SOURCE MATERIAL -
◇ ◇ ◇ ◇ ◇ ◇ ◇

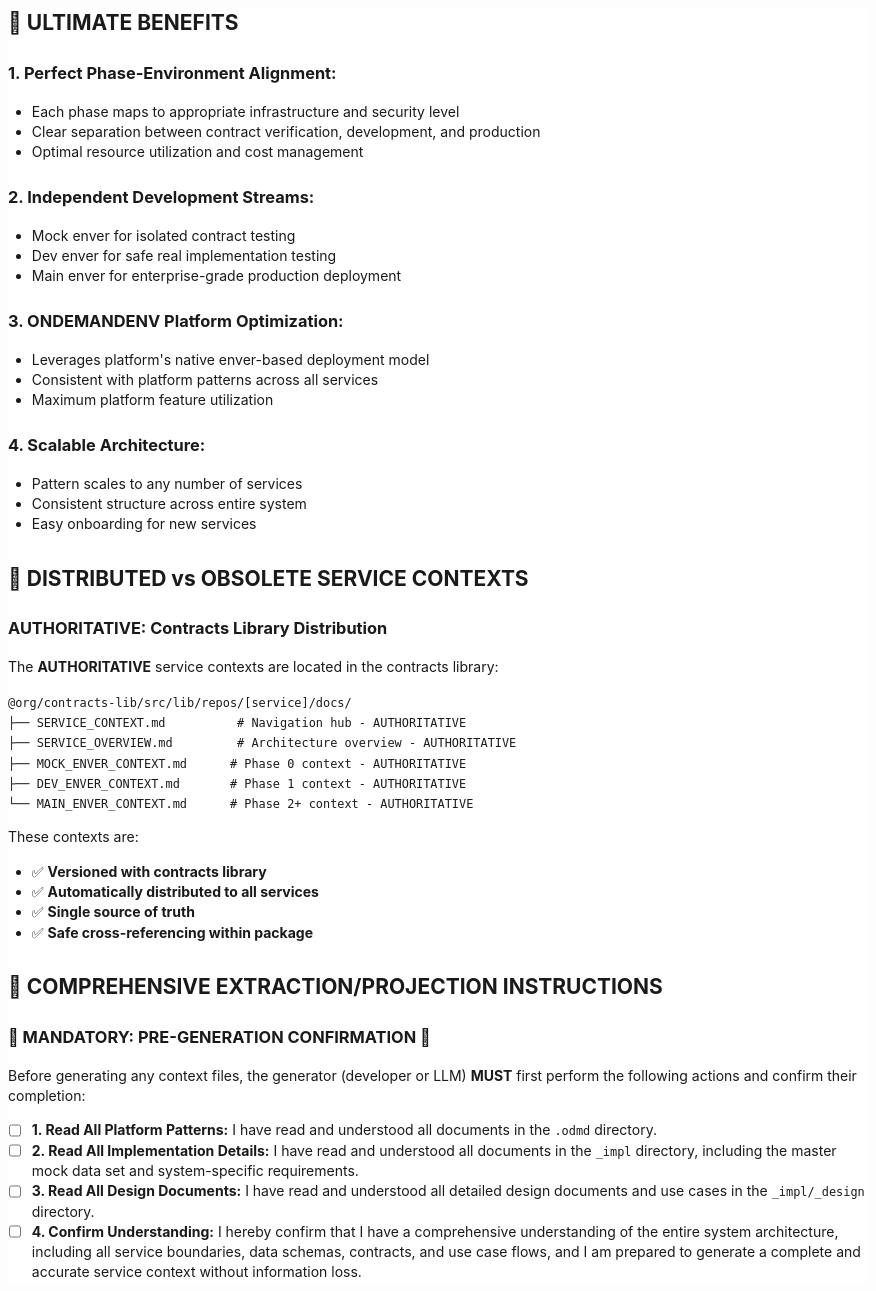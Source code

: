 ## 🎯 **ULTIMATE BENEFITS**

### **1. Perfect Phase-Environment Alignment:**
- Each phase maps to appropriate infrastructure and security level
- Clear separation between contract verification, development, and production
- Optimal resource utilization and cost management

### **2. Independent Development Streams:**
- Mock enver for isolated contract testing
- Dev enver for safe real implementation testing
- Main enver for enterprise-grade production deployment

### **3. ONDEMANDENV Platform Optimization:**
- Leverages platform's native enver-based deployment model
- Consistent with platform patterns across all services
- Maximum platform feature utilization

### **4. Scalable Architecture:**
- Pattern scales to any number of services
- Consistent structure across entire system
- Easy onboarding for new services

## 🔄 **DISTRIBUTED vs OBSOLETE SERVICE CONTEXTS**

### **AUTHORITATIVE: Contracts Library Distribution**

The **AUTHORITATIVE** service contexts are located in the contracts library:
```
@org/contracts-lib/src/lib/repos/[service]/docs/
├── SERVICE_CONTEXT.md          # Navigation hub - AUTHORITATIVE
├── SERVICE_OVERVIEW.md         # Architecture overview - AUTHORITATIVE  
├── MOCK_ENVER_CONTEXT.md      # Phase 0 context - AUTHORITATIVE
├── DEV_ENVER_CONTEXT.md       # Phase 1 context - AUTHORITATIVE
└── MAIN_ENVER_CONTEXT.md      # Phase 2+ context - AUTHORITATIVE
```

These contexts are:
- ✅ **Versioned with contracts library**
- ✅ **Automatically distributed to all services**
- ✅ **Single source of truth**
- ✅ **Safe cross-referencing within package**

## 🔧 **COMPREHENSIVE EXTRACTION/PROJECTION INSTRUCTIONS**

### **🚨 MANDATORY: PRE-GENERATION CONFIRMATION 🚨**
Before generating any context files, the generator (developer or LLM) **MUST** first perform the following actions and confirm their completion:

- [ ] **1. Read All Platform Patterns:** I have read and understood all documents in the `.odmd` directory.
- [ ] **2. Read All Implementation Details:** I have read and understood all documents in the `_impl` directory, including the master mock data set and system-specific requirements.
- [ ] **3. Read All Design Documents:** I have read and understood all detailed design documents and use cases in the `_impl/_design` directory.
- [ ] **4. Confirm Understanding:** I hereby confirm that I have a comprehensive understanding of the entire system architecture, including all service boundaries, data schemas, contracts, and use case flows, and I am prepared to generate a complete and accurate service context without information loss.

◇ ◇ ◇ ◇ ◇ ◇ ◇

WHAT NEEDS TO BE DONE - Taking the entries above, print exactly the lines starting at the line with "## 🎯 **ULTIMATE BENEFITS**" and ending at the line with "- Pattern scales to any number of services", both included.

WRITTEN SOLUTION -
: ## 🎯 **ULTIMATE BENEFITS**

### **1. Perfect Phase-Environment Alignment:**
- Each phase maps to appropriate infrastructure and security level
- Clear separation between contract verification, development, and production
- Optimal resource utilization and cost management

### **2. Independent Development Streams:**
- Mock enver for isolated contract testing
- Dev enver for safe real implementation testing
- Main enver for enterprise-grade production deployment

### **3. ONDEMANDENV Platform Optimization:**
- Leverages platform's native enver-based deployment model
- Consistent with platform patterns across all services
- Maximum platform feature utilization

### **4. Scalable Architecture:**
- Pattern scales to any number of services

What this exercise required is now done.